I for one appreciate the honesty!

“Nothing, he walked away perfectly fine. He was acting,” claimed Nick’s uncle. I was annoyed…. and very angry. I had felt so badly for this “bum” with his plight seared into my brain for the past week but everything had been a sham. Who’s to say who’s a real bum and who’s an actor? Was the young man acting last summer in Cambridge too? He made some very compelling arguments if he truly was an actor.

Yesterday, I was shopping at the smaller Whole Foods in Cambridge when I was greeted by a man at the front door.

“Spare Change for the homeless. Remember us on your way out,” he said, holding up a newspaper advocating for the homeless and services for them. When I concluded my shopping (I was making bacon-wrapped scallops and sweet chili pork chops for dinner!), I started to drive off, passing the Spare Change man. But I stopped. I had just been paid, so why not give him a couple bucks? I got out of my car and gave him some money in exchange for the newspaper.

“Thanks hon, have a good day!” He smiled and I walked back to my car. As I drove off, I noticed the man pull out a BlackBerry phone and make a phone call. WTF. Wasn’t he homeless? Where did the nice phone come from? Maybe he was a writer for the paper?

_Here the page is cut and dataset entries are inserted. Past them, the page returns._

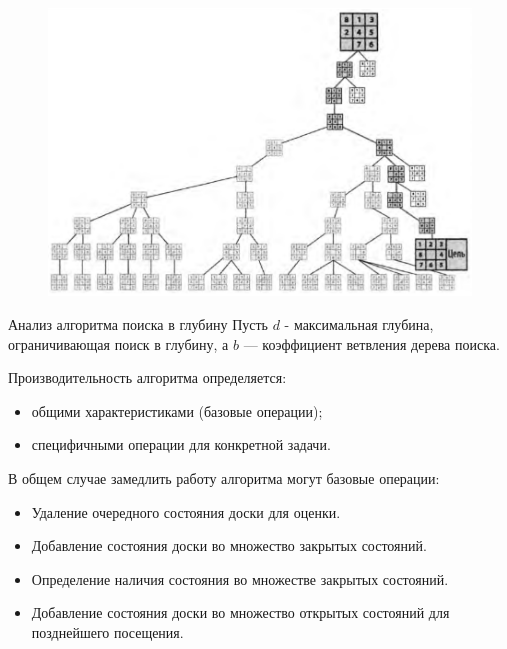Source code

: \documentclass{beamer}
\begin{document}
\begin{frame}
\begin{figure}[h]
\centering
\includegraphics[scale=0.5]{images/lec06-pic03.png}
\end{figure}
\end{frame}

\begin{frame}{Анализ алгоритма поиска в глубину}
Пусть $d$ - максимальная глубина, ограничивающая поиск в глубину, а $b$ — коэффициент ветвления дерева поиска.

Производительность алгоритма определяется:
\begin{itemize}
\item общими характеристиками (базовые операции);
\item специфичными операции для конкретной задачи.
\end{itemize}

В общем случае замедлить работу алгоритма могут базовые операции:\begin{itemize}
\item Удаление очередного состояния доски для оценки.
\item Добавление состояния доски во множество закрытых состояний.
\item Определение наличия состояния во множестве закрытых состояний.
\item Добавление состояния доски во множество открытых состояний для позднейшего посещения.
\end{itemize}
\end{frame}
\end{document}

God, I hope so! It was just a little ridiculous to have someone begging for money with one breath and talking on a BlackBerry with the next breath. Which leads me to wonder, are all bums frauds? Actors and swindlers? How can you tell if you’re providing food for a homeless person or simply funding an actor’s ticket to California?

April has left me jaded towards beggars.